One of the most challenging fights I led was repealing a stifling tax on small businesses. In 2009, the then-Democrat-majority board implemented a destructive tax called the Business Professional Occupational License, or BPOL. As the owner and operator of my own small business, I know how crippling overregulation and high taxation can be. So, I fought this tax hike—hard. In fact, one particularly heated board hearing lasted until 3 a.m.
But that November, Republicans won a robust majority on the board. The first thing we did was to cut our own pay. Then, we repealed BPOL. We also adopted a strategic 10-point plan to improve our economy.
Conservative governing worked. Stafford jumped to No. 1 in job growth in Virginia, earned AAA bond ratings, and saw its revenues grow— allowing us to keep cutting taxes.
Raising taxes is lazy. It’s a mantra I’ve heard and witnessed at all levels of government. Politicians rarely fight the trajectory of an ever-growing government. The bureaucracy of government encourages more spending, which in turn requires higher revenues. Raising a little tax here and a little tax there can be a deceivingly attractive path of least resistance. But the heavy burden of those taxes falls on the shoulders of the people. That burden, and not the wants of government, should always be our foremost concern.
Zoning is one of the board’s main responsibilities. Protecting private property rights, while balancing the need for infrastructure and limiting growth, requires constant vigilance. If a new development didn’t improve our county as a whole, we didn’t approve it. Though we approved relatively few new developments, we always made sure secondary roads were in place and that our schools could handle growth.
I learned that most politicians in Richmond have no idea what their policy decisions mean for local government. They pass mandates on counties without funding them. Though Stafford County is No. 6 in the nation in median income, a lot of that money goes to Richmond—and it doesn’t come back to our county. With local roads needing attention, we took matters into our own hands. We fixed or funded the fixes for dangerous roads like Brooke, Poplar and Truslow by leveraging local money to implement voter-approved transportation bonds.
Preservation and conservation—concepts initially championed by Republican Presidents Benjamin Harrison and Theodore Roosevelt—are not wholly owned subsidiaries of Democrats. Land preservation was critical to my first election, and is one of the most important issues to me. Working with elected officials representing both parties, we preserved Crow’s Nest, built trails at Government Island (home to a quarry that produced stone for our nation’s Capitol), created a Civil War Park and worked with the George Washington Foundation to enable the rebuild of Ferry Farm.
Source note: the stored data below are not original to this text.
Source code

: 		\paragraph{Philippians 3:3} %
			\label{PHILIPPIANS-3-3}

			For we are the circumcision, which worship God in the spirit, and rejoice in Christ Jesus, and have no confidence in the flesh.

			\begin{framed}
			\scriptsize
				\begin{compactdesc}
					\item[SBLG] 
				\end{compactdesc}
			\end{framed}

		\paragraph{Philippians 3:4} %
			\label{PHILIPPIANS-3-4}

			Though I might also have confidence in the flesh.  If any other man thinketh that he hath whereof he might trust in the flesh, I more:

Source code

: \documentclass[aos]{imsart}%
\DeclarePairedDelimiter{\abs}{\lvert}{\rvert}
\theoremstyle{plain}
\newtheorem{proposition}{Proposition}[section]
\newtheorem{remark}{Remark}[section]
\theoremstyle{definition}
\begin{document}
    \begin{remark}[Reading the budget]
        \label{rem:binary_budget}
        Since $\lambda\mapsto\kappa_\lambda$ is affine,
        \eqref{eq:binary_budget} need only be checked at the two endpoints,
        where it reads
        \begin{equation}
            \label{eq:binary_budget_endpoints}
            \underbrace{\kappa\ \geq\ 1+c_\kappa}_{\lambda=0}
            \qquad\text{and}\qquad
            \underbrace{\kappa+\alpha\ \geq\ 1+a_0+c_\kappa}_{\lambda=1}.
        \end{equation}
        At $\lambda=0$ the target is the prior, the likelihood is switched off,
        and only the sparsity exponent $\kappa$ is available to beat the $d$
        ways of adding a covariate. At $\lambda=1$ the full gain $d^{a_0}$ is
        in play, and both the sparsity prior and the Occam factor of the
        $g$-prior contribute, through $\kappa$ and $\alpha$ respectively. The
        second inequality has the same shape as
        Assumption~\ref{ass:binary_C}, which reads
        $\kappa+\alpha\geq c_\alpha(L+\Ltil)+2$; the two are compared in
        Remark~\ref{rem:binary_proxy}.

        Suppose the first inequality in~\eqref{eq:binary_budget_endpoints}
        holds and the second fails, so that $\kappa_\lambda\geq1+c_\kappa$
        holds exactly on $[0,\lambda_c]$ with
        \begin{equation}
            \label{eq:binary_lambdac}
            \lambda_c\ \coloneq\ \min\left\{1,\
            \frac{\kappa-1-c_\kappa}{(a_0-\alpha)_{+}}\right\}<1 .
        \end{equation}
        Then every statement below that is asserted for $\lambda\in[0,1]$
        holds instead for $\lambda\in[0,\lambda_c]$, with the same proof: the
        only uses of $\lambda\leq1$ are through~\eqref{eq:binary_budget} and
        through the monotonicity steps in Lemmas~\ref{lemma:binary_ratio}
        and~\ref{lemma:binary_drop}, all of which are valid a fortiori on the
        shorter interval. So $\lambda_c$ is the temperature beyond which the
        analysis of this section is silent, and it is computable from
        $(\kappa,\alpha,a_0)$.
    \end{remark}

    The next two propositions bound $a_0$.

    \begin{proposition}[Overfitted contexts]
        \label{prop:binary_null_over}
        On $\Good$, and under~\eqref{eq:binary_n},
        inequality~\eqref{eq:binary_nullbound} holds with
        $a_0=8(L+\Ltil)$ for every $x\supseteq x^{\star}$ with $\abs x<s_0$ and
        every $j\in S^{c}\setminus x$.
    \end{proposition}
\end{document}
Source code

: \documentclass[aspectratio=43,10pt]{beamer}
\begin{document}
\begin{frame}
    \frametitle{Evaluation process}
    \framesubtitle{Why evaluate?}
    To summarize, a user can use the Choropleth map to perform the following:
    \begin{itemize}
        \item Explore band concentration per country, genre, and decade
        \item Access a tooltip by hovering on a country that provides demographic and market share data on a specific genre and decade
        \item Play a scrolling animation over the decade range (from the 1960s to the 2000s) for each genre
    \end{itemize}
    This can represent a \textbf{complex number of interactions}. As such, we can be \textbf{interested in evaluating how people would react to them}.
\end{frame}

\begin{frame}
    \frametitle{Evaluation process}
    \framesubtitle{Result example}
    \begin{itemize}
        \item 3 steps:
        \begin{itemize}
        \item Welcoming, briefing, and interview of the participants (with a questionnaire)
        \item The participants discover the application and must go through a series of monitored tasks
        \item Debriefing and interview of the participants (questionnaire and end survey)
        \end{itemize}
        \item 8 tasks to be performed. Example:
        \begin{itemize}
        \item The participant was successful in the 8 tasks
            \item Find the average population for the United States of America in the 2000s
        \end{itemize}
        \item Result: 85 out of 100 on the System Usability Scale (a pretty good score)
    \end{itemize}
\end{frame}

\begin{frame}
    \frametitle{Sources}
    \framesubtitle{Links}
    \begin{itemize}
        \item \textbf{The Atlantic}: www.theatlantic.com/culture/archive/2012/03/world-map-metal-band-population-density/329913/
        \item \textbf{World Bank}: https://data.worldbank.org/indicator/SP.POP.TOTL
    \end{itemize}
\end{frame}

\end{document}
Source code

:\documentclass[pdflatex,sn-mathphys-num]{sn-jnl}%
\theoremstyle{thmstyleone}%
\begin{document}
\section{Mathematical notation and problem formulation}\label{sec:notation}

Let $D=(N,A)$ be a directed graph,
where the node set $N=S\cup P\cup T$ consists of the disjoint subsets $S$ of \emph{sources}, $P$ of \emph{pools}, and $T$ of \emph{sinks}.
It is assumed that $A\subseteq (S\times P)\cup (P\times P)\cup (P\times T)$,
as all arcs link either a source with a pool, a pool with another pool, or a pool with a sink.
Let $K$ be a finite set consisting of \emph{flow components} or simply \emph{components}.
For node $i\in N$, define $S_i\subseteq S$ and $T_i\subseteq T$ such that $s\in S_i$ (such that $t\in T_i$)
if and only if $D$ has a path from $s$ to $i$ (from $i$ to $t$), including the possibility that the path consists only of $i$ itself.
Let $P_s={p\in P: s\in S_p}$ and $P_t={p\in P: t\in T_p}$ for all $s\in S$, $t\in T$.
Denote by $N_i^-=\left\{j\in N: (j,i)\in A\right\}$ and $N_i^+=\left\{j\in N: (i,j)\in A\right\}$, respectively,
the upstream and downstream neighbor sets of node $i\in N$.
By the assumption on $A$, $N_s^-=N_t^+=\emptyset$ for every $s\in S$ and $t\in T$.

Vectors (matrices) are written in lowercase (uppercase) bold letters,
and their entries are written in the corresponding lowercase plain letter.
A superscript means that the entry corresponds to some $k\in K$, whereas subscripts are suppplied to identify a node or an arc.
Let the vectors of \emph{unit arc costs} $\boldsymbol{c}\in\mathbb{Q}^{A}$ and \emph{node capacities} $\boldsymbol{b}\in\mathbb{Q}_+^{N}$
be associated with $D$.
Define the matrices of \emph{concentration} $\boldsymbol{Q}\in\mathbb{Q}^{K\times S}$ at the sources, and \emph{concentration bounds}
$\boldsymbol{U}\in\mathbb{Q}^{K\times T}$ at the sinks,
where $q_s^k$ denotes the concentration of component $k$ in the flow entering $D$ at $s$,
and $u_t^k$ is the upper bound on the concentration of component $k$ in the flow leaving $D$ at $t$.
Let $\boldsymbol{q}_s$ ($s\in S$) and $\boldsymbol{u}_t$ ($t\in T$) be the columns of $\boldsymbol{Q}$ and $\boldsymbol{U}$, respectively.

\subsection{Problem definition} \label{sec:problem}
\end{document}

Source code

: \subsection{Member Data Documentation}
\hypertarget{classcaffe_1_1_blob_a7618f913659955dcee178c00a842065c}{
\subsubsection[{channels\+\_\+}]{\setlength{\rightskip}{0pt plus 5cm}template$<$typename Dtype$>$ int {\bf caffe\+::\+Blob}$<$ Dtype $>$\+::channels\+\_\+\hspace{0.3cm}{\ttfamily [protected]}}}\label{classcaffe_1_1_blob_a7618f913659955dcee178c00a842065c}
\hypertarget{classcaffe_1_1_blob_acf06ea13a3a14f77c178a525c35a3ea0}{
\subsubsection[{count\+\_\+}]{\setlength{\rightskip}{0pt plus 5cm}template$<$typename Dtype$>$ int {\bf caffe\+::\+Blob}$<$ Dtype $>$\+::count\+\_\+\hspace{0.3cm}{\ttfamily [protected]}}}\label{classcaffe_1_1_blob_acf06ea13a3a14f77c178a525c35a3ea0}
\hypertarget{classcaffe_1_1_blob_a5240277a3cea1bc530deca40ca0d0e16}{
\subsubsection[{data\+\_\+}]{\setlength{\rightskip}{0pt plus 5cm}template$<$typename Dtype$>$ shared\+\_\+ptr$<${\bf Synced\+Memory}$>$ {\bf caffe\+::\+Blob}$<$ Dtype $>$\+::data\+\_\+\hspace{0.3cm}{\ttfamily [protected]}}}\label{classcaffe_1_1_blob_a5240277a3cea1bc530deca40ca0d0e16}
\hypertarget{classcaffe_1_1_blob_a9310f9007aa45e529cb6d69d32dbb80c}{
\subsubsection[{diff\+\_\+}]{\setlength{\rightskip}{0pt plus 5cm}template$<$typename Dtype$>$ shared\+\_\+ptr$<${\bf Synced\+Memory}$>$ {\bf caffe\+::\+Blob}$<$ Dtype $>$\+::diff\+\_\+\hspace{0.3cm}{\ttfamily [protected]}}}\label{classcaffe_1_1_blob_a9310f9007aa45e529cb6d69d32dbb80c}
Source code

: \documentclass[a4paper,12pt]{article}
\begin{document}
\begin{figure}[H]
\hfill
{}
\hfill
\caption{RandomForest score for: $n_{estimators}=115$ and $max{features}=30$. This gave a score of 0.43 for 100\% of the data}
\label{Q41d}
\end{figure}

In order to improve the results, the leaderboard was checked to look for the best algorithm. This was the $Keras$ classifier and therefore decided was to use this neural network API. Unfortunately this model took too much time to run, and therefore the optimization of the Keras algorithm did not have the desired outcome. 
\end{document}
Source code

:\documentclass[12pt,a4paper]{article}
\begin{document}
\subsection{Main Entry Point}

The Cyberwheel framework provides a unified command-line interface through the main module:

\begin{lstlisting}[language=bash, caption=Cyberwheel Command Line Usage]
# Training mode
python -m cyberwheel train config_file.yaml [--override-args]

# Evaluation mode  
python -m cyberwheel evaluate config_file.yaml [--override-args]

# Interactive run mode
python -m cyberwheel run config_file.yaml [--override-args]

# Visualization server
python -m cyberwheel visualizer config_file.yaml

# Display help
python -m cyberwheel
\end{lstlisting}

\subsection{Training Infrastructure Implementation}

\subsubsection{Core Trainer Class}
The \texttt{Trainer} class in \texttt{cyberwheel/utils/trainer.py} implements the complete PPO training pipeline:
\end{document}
I also learned that words matter and that listening is of far greater value than speaking. Having been honored by my fellow supervisors with the opportunity to serve as board chairman, I learned that my words can either instill confidence or cause consternation when leading such a diverse county.
In a time of vitriol in politics, I think that’s what we need most: To respect our fellow man’s point of view. The hashing of ideas is what makes our government the best in the world, no matter at what level one serves.
Though my term in office is ending, this isn’t the last of my efforts to continue working with people to strengthen our community. I look forward to seeing Stafford welcome and embrace its future and I’m thankful for the opportunity to serve.
Paul Milde is the outgoing chairman of the Stafford County Board of Supervisors. He is also president of Closet Interiors Plus.